The mother’s complaint about not being given an opportunity to raise the “overpayment” is without merit because the “overpayment”, and any ensuing hardship, arose from the Tribunal’s finding that the ground the Senior Case Officer relied upon was not available. As senior counsel for the Registrar observed, when a change of assessment is made increasing child support, and if payments are made according to the new assessment, a credit in favour of the liable parent will inevitably result if the assessment is later set aside on review. The fact there has been an “overpayment” is nothing more than the inevitable consequence of a regime that allows for review of administrative decisions.
The Tribunal had no obligation to identify for the mother’s benefit something that was apparent from the very nature of the decision that had to be made: Minister for Immigration and Citizenship v SZGUR (2011) 241 CLR 594 at 599 per French CJ and Kiefel J. Further, even assuming it was open to the Tribunal to arrive at a decision more advantageous to the mother than the one actually made, there is nothing in the record to suggest that the mother was denied the opportunity to make submissions about the relevance of the “overpayment”.
Accordingly, we agree that the approach adopted by the judge below was misconceived, and the appeal should be allowed. We propose to set aside all of the orders his Honour made and we will order instead that the mother’s appeal against the decision of the Tribunal be dismissed.
The Notice of Contention
The mother filed a Notice of Contention seeking to uphold the order made by Judge Scarlett on the basis that his Honour had erred in deciding certain matters in favour of the Registrar. It is unnecessary to discuss the Notice as the mother’s submissions advanced in support of it proceeded on the same erroneous basis as she advanced in opposition to the appeal.
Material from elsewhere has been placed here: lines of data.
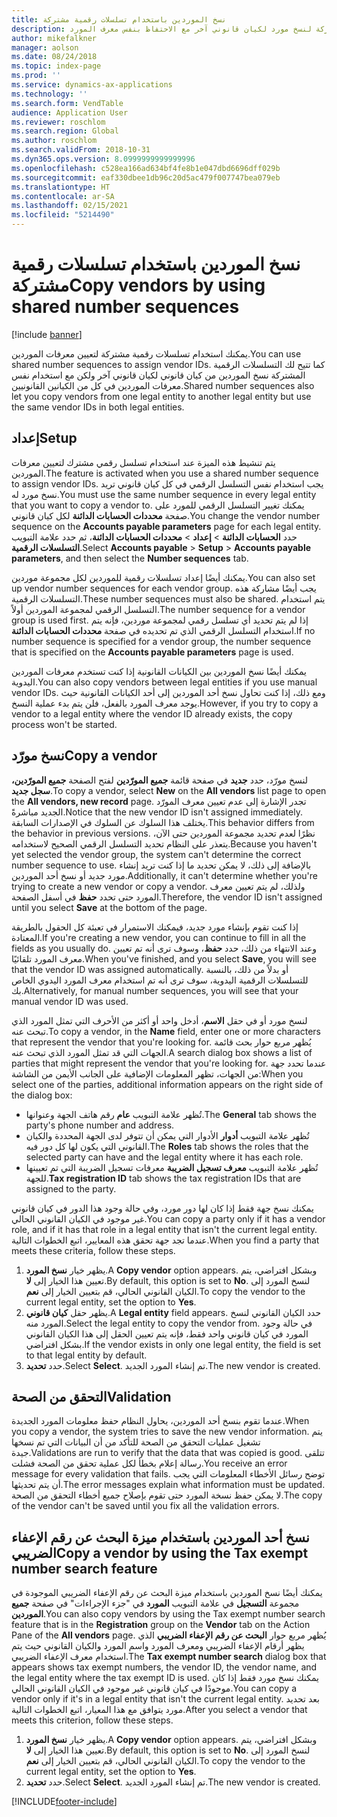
 ```yaml
---
title: نسخ الموردين باستخدام تسلسلات رقمية مشتركة
description: يشرح هذا المقال كيفية استخدام تسلسلات رقمية مشتركة لنسخ مورد لكيان قانوني آخر مع الاحتفاظ بنفس معرف المورد.
author: mikefalkner
manager: aolson
ms.date: 08/24/2018
ms.topic: index-page
ms.prod: ''
ms.service: dynamics-ax-applications
ms.technology: ''
ms.search.form: VendTable
audience: Application User
ms.reviewer: roschlom
ms.search.region: Global
ms.author: roschlom
ms.search.validFrom: 2018-10-31
ms.dyn365.ops.version: 8.0999999999999996
ms.openlocfilehash: c528ea166ad634bf4fe8b1e047dbd6696dff029b
ms.sourcegitcommit: eaf330dbee1db96c20d5ac479f007747bea079eb
ms.translationtype: HT
ms.contentlocale: ar-SA
ms.lasthandoff: 02/15/2021
ms.locfileid: "5214490"
---
```

# <a name="copy-vendors-by-using-shared-number-sequences"></a><span data-ttu-id="9bb37-103">نسخ الموردين باستخدام تسلسلات رقمية مشتركة</span><span class="sxs-lookup"><span data-stu-id="9bb37-103">Copy vendors by using shared number sequences</span></span>

[!include [banner](../includes/banner.md)]

<span data-ttu-id="9bb37-104">يمكنك استخدام تسلسلات رقمية مشتركة لتعيين معرفات الموردين.</span><span class="sxs-lookup"><span data-stu-id="9bb37-104">You can use shared number sequences to assign vendor IDs.</span></span> <span data-ttu-id="9bb37-105">كما تتيح لك التسلسلات الرقمية المشتركة نسخ الموردين من كيان قانوني لكيان قانوني آخر ولكن مع استخدام نفس معرفات الموردين في كل من الكيانين القانونيين.</span><span class="sxs-lookup"><span data-stu-id="9bb37-105">Shared number sequences also let you copy vendors from one legal entity to another legal entity but use the same vendor IDs in both legal entities.</span></span>

## <a name="setup"></a><span data-ttu-id="9bb37-106">إعداد</span><span class="sxs-lookup"><span data-stu-id="9bb37-106">Setup</span></span>

<span data-ttu-id="9bb37-107">يتم تنشيط هذه الميزة عند استخدام تسلسل رقمي مشترك لتعيين معرفات الموردين.</span><span class="sxs-lookup"><span data-stu-id="9bb37-107">The feature is activated when you use a shared number sequence to assign vendor IDs.</span></span> <span data-ttu-id="9bb37-108">يجب استخدام نفس التسلسل الرقمي في كل كيان قانوني تريد نسخ مورد له.</span><span class="sxs-lookup"><span data-stu-id="9bb37-108">You must use the same number sequence in every legal entity that you want to copy a vendor to.</span></span> <span data-ttu-id="9bb37-109">يمكنك تغيير التسلسل الرقمي للمورد على صفحة **محددات الحسابات الدائنة** لكل كيان قانوني.</span><span class="sxs-lookup"><span data-stu-id="9bb37-109">You change the vendor number sequence on the **Accounts payable parameters** page for each legal entity.</span></span> <span data-ttu-id="9bb37-110">حدد **الحسابات الدائنة** \> **إعداد** \> **محددات الحسابات الدائنة**، ثم حدد علامة التبويب **التسلسلات الرقمية**.</span><span class="sxs-lookup"><span data-stu-id="9bb37-110">Select **Accounts payable** \> **Setup** \> **Accounts payable parameters**, and then select the **Number sequences** tab.</span></span>

<span data-ttu-id="9bb37-111">يمكنك أيضًا إعداد تسلسلات رقمية للموردين لكل مجموعة موردين.</span><span class="sxs-lookup"><span data-stu-id="9bb37-111">You can also set up vendor number sequences for each vendor group.</span></span> <span data-ttu-id="9bb37-112">يجب أيضًا مشاركة هذه التسلسلات الرقمية.</span><span class="sxs-lookup"><span data-stu-id="9bb37-112">These number sequences must also be shared.</span></span> <span data-ttu-id="9bb37-113">يتم استخدام التسلسل الرقمي لمجموعة الموردين أولاً.</span><span class="sxs-lookup"><span data-stu-id="9bb37-113">The number sequence for a vendor group is used first.</span></span> <span data-ttu-id="9bb37-114">إذا لم يتم تحديد أي تسلسل رقمي لمجموعة موردين، فإنه يتم استخدام التسلسل الرقمي الذي تم تحديده في صفحة **محددات الحسابات الدائنة**.</span><span class="sxs-lookup"><span data-stu-id="9bb37-114">If no number sequence is specified for a vendor group, the number sequence that is specified on the **Accounts payable parameters** page is used.</span></span>

<span data-ttu-id="9bb37-115">يمكنك أيضًا نسخ الموردين بين الكيانات القانونية إذا كنت تستخدم معرفات الموردين اليدوية.</span><span class="sxs-lookup"><span data-stu-id="9bb37-115">You can also copy vendors between legal entities if you use manual vendor IDs.</span></span> <span data-ttu-id="9bb37-116">ومع ذلك، إذا كنت تحاول نسخ أحد الموردين إلى أحد الكيانات القانونية حيث يوجد معرف المورد بالفعل، فلن يتم بدء عملية النسخ.</span><span class="sxs-lookup"><span data-stu-id="9bb37-116">However, if you try to copy a vendor to a legal entity where the vendor ID already exists, the copy process won't be started.</span></span>

## <a name="copy-a-vendor"></a><span data-ttu-id="9bb37-117">نسخ مورّد</span><span class="sxs-lookup"><span data-stu-id="9bb37-117">Copy a vendor</span></span>

<span data-ttu-id="9bb37-118">لنسخ مورّد، حدد **جديد** في صفحة قائمة **جميع المورّدين** لفتح الصفحة **جميع المورّدين، سجل جديد**.</span><span class="sxs-lookup"><span data-stu-id="9bb37-118">To copy a vendor, select **New** on the **All vendors** list page to open the **All vendors, new record** page.</span></span> <span data-ttu-id="9bb37-119">تجدر الإشارة إلى عدم تعيين معرف المورّد الجديد مباشرةً.</span><span class="sxs-lookup"><span data-stu-id="9bb37-119">Notice that the new vendor ID isn't assigned immediately.</span></span> <span data-ttu-id="9bb37-120">يختلف هذا السلوك عن السلوك في الإصدارات السابقة.</span><span class="sxs-lookup"><span data-stu-id="9bb37-120">This behavior differs from the behavior in previous versions.</span></span> <span data-ttu-id="9bb37-121">نظرًا لعدم تحديد مجموعة الموردين حتى الآن، يتعذر على النظام تحديد التسلسل الرقمي الصحيح لاستخدامه.</span><span class="sxs-lookup"><span data-stu-id="9bb37-121">Because you haven't yet selected the vendor group, the system can't determine the correct number sequence to use.</span></span> <span data-ttu-id="9bb37-122">بالإضافة إلى ذلك، لا يمكن تحديد ما إذا كنت تريد إنشاء مورد جديد أو نسخ أحد الموردين.</span><span class="sxs-lookup"><span data-stu-id="9bb37-122">Additionally, it can't determine whether you're trying to create a new vendor or copy a vendor.</span></span> <span data-ttu-id="9bb37-123">ولذلك، لم يتم تعيين معرف المورد حتى تحدد **حفظ** في أسفل الصفحة.</span><span class="sxs-lookup"><span data-stu-id="9bb37-123">Therefore, the vendor ID isn't assigned until you select **Save** at the bottom of the page.</span></span>

<span data-ttu-id="9bb37-124">إذا كنت تقوم بإنشاء مورد جديد، فيمكنك الاستمرار في تعبئة كل الحقول بالطريقة المعتادة.</span><span class="sxs-lookup"><span data-stu-id="9bb37-124">If you're creating a new vendor, you can continue to fill in all the fields as you usually do.</span></span> <span data-ttu-id="9bb37-125">وعند الانتهاء من ذلك، حدد **حفظ**، وسوف ترى أنه تم تعيين معرف المورد تلقائيًا.</span><span class="sxs-lookup"><span data-stu-id="9bb37-125">When you've finished, and you select **Save**, you will see that the vendor ID was assigned automatically.</span></span> <span data-ttu-id="9bb37-126">أو بدلاً من ذلك، بالنسبة للتسلسلات الرقمية اليدوية، سوف ترى أنه تم استخدام معرف المورد اليدوي الخاص بك.</span><span class="sxs-lookup"><span data-stu-id="9bb37-126">Alternatively, for manual number sequences, you will see that your manual vendor ID was used.</span></span>

<span data-ttu-id="9bb37-127">لنسخ مورد أو في حقل **الاسم**، أدخل واحد أو أكثر من الأحرف التي تمثل المورد الذي تبحث عنه.</span><span class="sxs-lookup"><span data-stu-id="9bb37-127">To copy a vendor, in the **Name** field, enter one or more characters that represent the vendor that you're looking for.</span></span> <span data-ttu-id="9bb37-128">يُظهر مربع حوار بحث قائمة الجهات التي قد تمثل المورد الذي تبحث عنه.</span><span class="sxs-lookup"><span data-stu-id="9bb37-128">A search dialog box shows a list of parties that might represent the vendor that you're looking for.</span></span> <span data-ttu-id="9bb37-129">عندما تحدد جهة من الجهات، تظهر المعلومات الإضافية على الجانب الأيمن من الشاشة:</span><span class="sxs-lookup"><span data-stu-id="9bb37-129">When you select one of the parties, additional information appears on the right side of the dialog box:</span></span>

- <span data-ttu-id="9bb37-130">تُظهر علامة التبويب **عام** رقم هاتف الجهة وعنوانها.</span><span class="sxs-lookup"><span data-stu-id="9bb37-130">The **General** tab shows the party's phone number and address.</span></span>
- <span data-ttu-id="9bb37-131">تُظهر علامة التبويب **أدوار** الأدوار التي يمكن أن تتوفر لدى الجهة المحددة والكيان القانوني التي يكون لها كل دور فيه.</span><span class="sxs-lookup"><span data-stu-id="9bb37-131">The **Roles** tab shows the roles that the selected party can have and the legal entity where it has each role.</span></span>
- <span data-ttu-id="9bb37-132">تُظهر علامة التبويب **معرف تسجيل الضريبة** معرفات تسجيل الضريبة التي تم تعيينها للجهة.</span><span class="sxs-lookup"><span data-stu-id="9bb37-132">**Tax registration ID** tab shows the tax registration IDs that are assigned to the party.</span></span>

<span data-ttu-id="9bb37-133">يمكنك نسخ جهة فقط إذا كان لها دور مورد، وفي حالة وجود هذا الدور في كيان قانوني غير موجود في الكيان القانوني الحالي.</span><span class="sxs-lookup"><span data-stu-id="9bb37-133">You can copy a party only if it has a vendor role, and if it has that role in a legal entity that isn't the current legal entity.</span></span> <span data-ttu-id="9bb37-134">عندما تجد جهة تحقق هذه المعايير، اتبع الخطوات التالية.</span><span class="sxs-lookup"><span data-stu-id="9bb37-134">When you find a party that meets these criteria, follow these steps.</span></span>

1. <span data-ttu-id="9bb37-135">يظهر خيار **نسخ المورد**.</span><span class="sxs-lookup"><span data-stu-id="9bb37-135">A **Copy vendor** option appears.</span></span> <span data-ttu-id="9bb37-136">وبشكل افتراضي، يتم تعيين هذا الخيار إلى **لا**.</span><span class="sxs-lookup"><span data-stu-id="9bb37-136">By default, this option is set to **No**.</span></span> <span data-ttu-id="9bb37-137">لنسخ المورد إلى الكيان القانوني الحالي، قم بتعيين الخيار إلى **نعم**.</span><span class="sxs-lookup"><span data-stu-id="9bb37-137">To copy the vendor to the current legal entity, set the option to **Yes**.</span></span> 
2. <span data-ttu-id="9bb37-138">يظهر حقل **كيان قانوني**.</span><span class="sxs-lookup"><span data-stu-id="9bb37-138">A **Legal entity** field appears.</span></span> <span data-ttu-id="9bb37-139">حدد الكيان القانوني لنسخ المورد منه.</span><span class="sxs-lookup"><span data-stu-id="9bb37-139">Select the legal entity to copy the vendor from.</span></span> <span data-ttu-id="9bb37-140">في حالة وجود المورد في كيان قانوني واحد فقط، فإنه يتم تعيين الحقل إلى هذا الكيان القانوني بشكل افتراضي.</span><span class="sxs-lookup"><span data-stu-id="9bb37-140">If the vendor exists in only one legal entity, the field is set to that legal entity by default.</span></span>
3. <span data-ttu-id="9bb37-141">حدد **تحديد**.</span><span class="sxs-lookup"><span data-stu-id="9bb37-141">Select **Select**.</span></span> <span data-ttu-id="9bb37-142">تم إنشاء المورد الجديد.</span><span class="sxs-lookup"><span data-stu-id="9bb37-142">The new vendor is created.</span></span>

## <a name="validation"></a><span data-ttu-id="9bb37-143">التحقق من الصحة</span><span class="sxs-lookup"><span data-stu-id="9bb37-143">Validation</span></span>

<span data-ttu-id="9bb37-144">عندما تقوم بنسخ أحد الموردين، يحاول النظام حفظ معلومات المورد الجديدة.</span><span class="sxs-lookup"><span data-stu-id="9bb37-144">When you copy a vendor, the system tries to save the new vendor information.</span></span> <span data-ttu-id="9bb37-145">يتم تشغيل عمليات التحقق من الصحة للتأكد من أن البيانات التي تم نسخها جيدة.</span><span class="sxs-lookup"><span data-stu-id="9bb37-145">Validations are run to verify that the data that was copied is good.</span></span> <span data-ttu-id="9bb37-146">تتلقى رسالة إعلام بخطأ لكل عملية تحقق من الصحة فشلت.</span><span class="sxs-lookup"><span data-stu-id="9bb37-146">You receive an error message for every validation that fails.</span></span> <span data-ttu-id="9bb37-147">توضح رسائل الأخطاء المعلومات التي يجب أن يتم تحديثها.</span><span class="sxs-lookup"><span data-stu-id="9bb37-147">The error messages explain what information must be updated.</span></span> <span data-ttu-id="9bb37-148">لا يمكن حفظ نسخة المورد حتى تقوم بإصلاح جميع أخطاء التحقق من الصحة.</span><span class="sxs-lookup"><span data-stu-id="9bb37-148">The copy of the vendor can't be saved until you fix all the validation errors.</span></span>

## <a name="copy-a-vendor-by-using-the-tax-exempt-number-search-feature"></a><span data-ttu-id="9bb37-149">نسخ أحد الموردين باستخدام ميزة البحث عن رقم الإعفاء الضريبي</span><span class="sxs-lookup"><span data-stu-id="9bb37-149">Copy a vendor by using the Tax exempt number search feature</span></span>

<span data-ttu-id="9bb37-150">يمكنك أيضًا نسخ الموردين باستخدام ميزة البحث عن رقم الإعفاء الضريبي الموجودة في مجموعة **التسجيل** في علامة التبويب **المورد** في "جزء الإجراءات" في صفحة **جميع الموردين**.</span><span class="sxs-lookup"><span data-stu-id="9bb37-150">You can also copy vendors by using the Tax exempt number search feature that is in the **Registration** group on the **Vendor** tab on the Action Pane of the **All vendors** page.</span></span> <span data-ttu-id="9bb37-151">يُظهر مربع حوار **البحث عن رقم الإعفاء الضريبي** الذي يظهر أرقام الإعفاء الضريبي ومعرف المورد واسم المورد والكيان القانوني حيث يتم استخدام معرف الإعفاء الضريبي.</span><span class="sxs-lookup"><span data-stu-id="9bb37-151">The **Tax exempt number search** dialog box that appears shows tax exempt numbers, the vendor ID, the vendor name, and the legal entity where the tax exempt ID is used.</span></span> <span data-ttu-id="9bb37-152">يمكنك نسخ مورد فقط إذا كان موجودًا في كيان قانوني غير موجود في الكيان القانوني الحالي.</span><span class="sxs-lookup"><span data-stu-id="9bb37-152">You can copy a vendor only if it's in a legal entity that isn't the current legal entity.</span></span> <span data-ttu-id="9bb37-153">بعد تحديد مورد يتوافق مع هذا المعيار، اتبع الخطوات التالية.</span><span class="sxs-lookup"><span data-stu-id="9bb37-153">After you select a vendor that meets this criterion, follow these steps.</span></span>

1. <span data-ttu-id="9bb37-154">يظهر خيار **نسخ المورد**.</span><span class="sxs-lookup"><span data-stu-id="9bb37-154">A **Copy vendor** option appears.</span></span> <span data-ttu-id="9bb37-155">وبشكل افتراضي، يتم تعيين هذا الخيار إلى **لا**.</span><span class="sxs-lookup"><span data-stu-id="9bb37-155">By default, this option is set to **No**.</span></span> <span data-ttu-id="9bb37-156">لنسخ المورد إلى الكيان القانوني الحالي، قم بتعيين الخيار إلى **نعم**.</span><span class="sxs-lookup"><span data-stu-id="9bb37-156">To copy the vendor to the current legal entity, set the option to **Yes**.</span></span>
2. <span data-ttu-id="9bb37-157">حدد **تحديد**.</span><span class="sxs-lookup"><span data-stu-id="9bb37-157">Select **Select**.</span></span> <span data-ttu-id="9bb37-158">تم إنشاء المورد الجديد.</span><span class="sxs-lookup"><span data-stu-id="9bb37-158">The new vendor is created.</span></span>


[!INCLUDE[footer-include](../../includes/footer-banner.md)]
The further evidence application
The Registrar sought to introduce as further evidence in the appeal the transcript of a directions hearing conducted by the Tribunal in March 2014. Given the merit we have found in the Registrar’s primary argument, it is unnecessary to have regard to this evidence, which was advanced to show that the mother was, in fact, on notice about the “overpayment”.
Costs
The Registrar did not seek an order for costs if the appeal was allowed.
Counsel for the mother sought a costs certificate if the appeal was allowed. Although the mother was legally aided, she may be required to make a contribution to her own costs. The appeal having been allowed on a point of law, we consider that the mother should be granted a costs certificate pursuant to the provisions of the Federal Proceedings (Costs) Act 1981 (Cth).[1]
[1]A remark from the bench at the hearing about the availability of certificates was made per incuriam.
The father did not participate in the appeal and no issue of costs arises in relation to him having been named as the second respondent.
I certify that the preceding thirty-five (35) paragraphs are a true copy of the reasons for judgment of the Honourable Full Court (Thackray, Aldridge & Watts JJ) delivered on 31 January 2018.